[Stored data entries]
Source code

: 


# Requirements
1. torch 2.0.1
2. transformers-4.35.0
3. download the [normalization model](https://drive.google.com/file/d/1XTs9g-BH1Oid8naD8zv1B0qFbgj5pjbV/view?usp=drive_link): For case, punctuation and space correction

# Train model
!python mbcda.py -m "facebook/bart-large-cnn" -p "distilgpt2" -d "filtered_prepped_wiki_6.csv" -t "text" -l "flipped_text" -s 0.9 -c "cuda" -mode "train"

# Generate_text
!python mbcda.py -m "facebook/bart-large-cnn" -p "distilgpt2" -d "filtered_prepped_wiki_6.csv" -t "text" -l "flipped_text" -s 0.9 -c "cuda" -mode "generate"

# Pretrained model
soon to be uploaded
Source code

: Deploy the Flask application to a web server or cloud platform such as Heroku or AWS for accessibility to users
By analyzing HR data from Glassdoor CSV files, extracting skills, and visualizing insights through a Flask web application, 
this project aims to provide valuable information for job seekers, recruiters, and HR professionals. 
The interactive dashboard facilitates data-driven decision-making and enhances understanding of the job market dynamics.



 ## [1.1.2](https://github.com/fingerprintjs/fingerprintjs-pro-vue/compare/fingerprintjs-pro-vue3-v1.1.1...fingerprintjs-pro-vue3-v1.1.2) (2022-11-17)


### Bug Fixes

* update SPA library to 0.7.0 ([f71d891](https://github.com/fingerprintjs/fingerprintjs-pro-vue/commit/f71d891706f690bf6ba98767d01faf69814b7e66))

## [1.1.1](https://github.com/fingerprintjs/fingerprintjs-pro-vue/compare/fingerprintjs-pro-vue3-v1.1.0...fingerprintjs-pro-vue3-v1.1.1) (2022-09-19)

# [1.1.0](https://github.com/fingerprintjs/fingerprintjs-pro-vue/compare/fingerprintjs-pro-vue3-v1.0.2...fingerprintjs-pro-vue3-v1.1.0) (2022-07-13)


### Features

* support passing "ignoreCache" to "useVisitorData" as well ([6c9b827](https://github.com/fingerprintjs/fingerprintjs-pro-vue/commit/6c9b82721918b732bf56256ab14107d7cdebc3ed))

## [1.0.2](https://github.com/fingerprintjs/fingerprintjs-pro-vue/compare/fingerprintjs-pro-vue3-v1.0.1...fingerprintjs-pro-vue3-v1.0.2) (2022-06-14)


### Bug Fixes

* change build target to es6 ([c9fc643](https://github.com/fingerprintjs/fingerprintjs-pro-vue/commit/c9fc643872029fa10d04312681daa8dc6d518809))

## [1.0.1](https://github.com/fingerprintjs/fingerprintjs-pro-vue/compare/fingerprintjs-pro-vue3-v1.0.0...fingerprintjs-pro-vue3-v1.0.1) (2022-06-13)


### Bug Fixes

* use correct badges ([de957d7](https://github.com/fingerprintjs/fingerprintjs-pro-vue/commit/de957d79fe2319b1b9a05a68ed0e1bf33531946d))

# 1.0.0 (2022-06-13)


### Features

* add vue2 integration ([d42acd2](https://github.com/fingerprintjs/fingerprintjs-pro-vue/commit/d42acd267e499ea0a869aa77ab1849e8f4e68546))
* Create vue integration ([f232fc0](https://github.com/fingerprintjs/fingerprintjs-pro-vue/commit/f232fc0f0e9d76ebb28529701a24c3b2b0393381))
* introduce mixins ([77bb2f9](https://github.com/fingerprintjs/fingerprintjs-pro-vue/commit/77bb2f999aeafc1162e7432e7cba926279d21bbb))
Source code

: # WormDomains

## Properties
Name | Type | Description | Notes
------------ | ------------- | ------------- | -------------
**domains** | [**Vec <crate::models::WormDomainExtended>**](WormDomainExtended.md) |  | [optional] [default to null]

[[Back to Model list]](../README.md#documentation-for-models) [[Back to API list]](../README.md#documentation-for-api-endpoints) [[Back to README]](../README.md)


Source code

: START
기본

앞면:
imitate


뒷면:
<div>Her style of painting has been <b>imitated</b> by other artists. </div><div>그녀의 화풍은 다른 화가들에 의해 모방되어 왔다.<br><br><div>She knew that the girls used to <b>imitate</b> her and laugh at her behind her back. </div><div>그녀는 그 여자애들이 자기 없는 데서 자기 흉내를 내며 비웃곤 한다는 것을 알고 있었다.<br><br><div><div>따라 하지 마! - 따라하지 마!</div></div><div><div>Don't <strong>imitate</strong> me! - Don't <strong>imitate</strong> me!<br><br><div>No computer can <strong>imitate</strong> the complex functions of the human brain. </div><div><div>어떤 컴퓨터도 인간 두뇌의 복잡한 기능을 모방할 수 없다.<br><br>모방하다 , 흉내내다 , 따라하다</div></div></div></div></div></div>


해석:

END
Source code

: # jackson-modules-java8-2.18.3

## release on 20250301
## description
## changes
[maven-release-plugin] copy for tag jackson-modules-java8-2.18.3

* REQUIRED ACTION
Search the entries for the word "mbcda", then list each line that holds it.

* SOLVED PROBLEM
!python mbcda.py -m "facebook/bart-large-cnn" -p "distilgpt2" -d "filtered_prepped_wiki_6.csv" -t "text" -l "flipped_text" -s 0.9 -c "cuda" -mode "train"
!python mbcda.py -m "facebook/bart-large-cnn" -p "distilgpt2" -d "filtered_prepped_wiki_6.csv" -t "text" -l "flipped_text" -s 0.9 -c "cuda" -mode "generate"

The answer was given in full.